WORK TO COMPLETE: Print the first line of the records below and every line after it, up to and including the line with "- Testing the model". Print nothing else.

SUPPLIED DATA section start

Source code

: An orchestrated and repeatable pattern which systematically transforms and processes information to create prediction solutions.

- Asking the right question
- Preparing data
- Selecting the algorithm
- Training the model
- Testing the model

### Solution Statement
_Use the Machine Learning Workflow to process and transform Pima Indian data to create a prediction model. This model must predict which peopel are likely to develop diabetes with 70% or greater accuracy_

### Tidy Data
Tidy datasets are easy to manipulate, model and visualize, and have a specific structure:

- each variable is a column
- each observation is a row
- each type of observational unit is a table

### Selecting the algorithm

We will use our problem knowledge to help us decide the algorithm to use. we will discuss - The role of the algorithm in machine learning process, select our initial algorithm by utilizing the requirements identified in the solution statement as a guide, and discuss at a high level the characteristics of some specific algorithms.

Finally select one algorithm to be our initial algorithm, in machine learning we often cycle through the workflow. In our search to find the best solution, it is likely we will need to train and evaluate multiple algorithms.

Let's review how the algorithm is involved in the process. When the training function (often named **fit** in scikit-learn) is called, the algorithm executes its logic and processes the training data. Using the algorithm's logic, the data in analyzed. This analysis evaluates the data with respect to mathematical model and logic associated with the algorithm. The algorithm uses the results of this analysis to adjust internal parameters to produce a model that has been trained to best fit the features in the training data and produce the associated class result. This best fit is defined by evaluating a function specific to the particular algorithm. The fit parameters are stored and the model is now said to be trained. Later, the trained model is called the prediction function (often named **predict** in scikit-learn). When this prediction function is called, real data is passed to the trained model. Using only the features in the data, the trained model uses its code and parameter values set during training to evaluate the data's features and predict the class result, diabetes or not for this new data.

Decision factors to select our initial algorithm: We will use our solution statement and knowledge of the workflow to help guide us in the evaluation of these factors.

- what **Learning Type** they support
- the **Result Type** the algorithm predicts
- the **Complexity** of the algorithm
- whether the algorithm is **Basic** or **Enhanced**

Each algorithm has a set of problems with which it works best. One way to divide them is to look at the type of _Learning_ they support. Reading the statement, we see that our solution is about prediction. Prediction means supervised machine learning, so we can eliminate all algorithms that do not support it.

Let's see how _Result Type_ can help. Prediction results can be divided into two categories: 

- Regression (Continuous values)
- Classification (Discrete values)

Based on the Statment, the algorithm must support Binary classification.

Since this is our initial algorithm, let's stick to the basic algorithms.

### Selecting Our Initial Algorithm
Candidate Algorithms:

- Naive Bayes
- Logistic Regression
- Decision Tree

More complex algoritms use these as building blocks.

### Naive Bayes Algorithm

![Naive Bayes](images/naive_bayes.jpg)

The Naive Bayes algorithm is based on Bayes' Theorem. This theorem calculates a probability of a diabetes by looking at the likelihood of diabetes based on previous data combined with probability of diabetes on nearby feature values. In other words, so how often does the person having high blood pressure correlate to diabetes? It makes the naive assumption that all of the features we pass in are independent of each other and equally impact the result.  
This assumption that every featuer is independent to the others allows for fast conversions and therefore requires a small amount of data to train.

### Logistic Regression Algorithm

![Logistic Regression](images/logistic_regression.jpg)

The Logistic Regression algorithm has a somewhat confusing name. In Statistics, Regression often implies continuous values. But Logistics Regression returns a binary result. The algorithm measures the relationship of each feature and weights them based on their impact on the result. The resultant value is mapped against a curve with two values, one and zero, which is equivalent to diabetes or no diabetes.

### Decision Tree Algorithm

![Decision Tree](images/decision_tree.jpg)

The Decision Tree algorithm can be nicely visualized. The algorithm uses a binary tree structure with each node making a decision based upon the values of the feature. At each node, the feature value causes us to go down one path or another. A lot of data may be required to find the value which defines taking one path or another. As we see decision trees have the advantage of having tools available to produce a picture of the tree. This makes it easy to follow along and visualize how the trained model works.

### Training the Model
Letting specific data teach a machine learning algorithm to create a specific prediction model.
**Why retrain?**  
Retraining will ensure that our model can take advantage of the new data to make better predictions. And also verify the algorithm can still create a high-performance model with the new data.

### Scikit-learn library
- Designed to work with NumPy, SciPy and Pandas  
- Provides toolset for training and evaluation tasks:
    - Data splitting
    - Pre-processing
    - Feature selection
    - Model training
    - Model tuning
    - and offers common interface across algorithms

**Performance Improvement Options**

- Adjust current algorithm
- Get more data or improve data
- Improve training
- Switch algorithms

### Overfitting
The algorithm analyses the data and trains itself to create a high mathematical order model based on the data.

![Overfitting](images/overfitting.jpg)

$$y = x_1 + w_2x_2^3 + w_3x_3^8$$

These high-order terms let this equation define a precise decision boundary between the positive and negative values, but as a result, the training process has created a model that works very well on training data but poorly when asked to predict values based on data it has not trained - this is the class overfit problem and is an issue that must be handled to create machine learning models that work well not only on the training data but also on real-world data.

SUPPLIED DATA section end

OUTPUT OF THE EXERCISE:
Source code

: An orchestrated and repeatable pattern which systematically transforms and processes information to create prediction solutions.

- Asking the right question
- Preparing data
- Selecting the algorithm
- Training the model
- Testing the model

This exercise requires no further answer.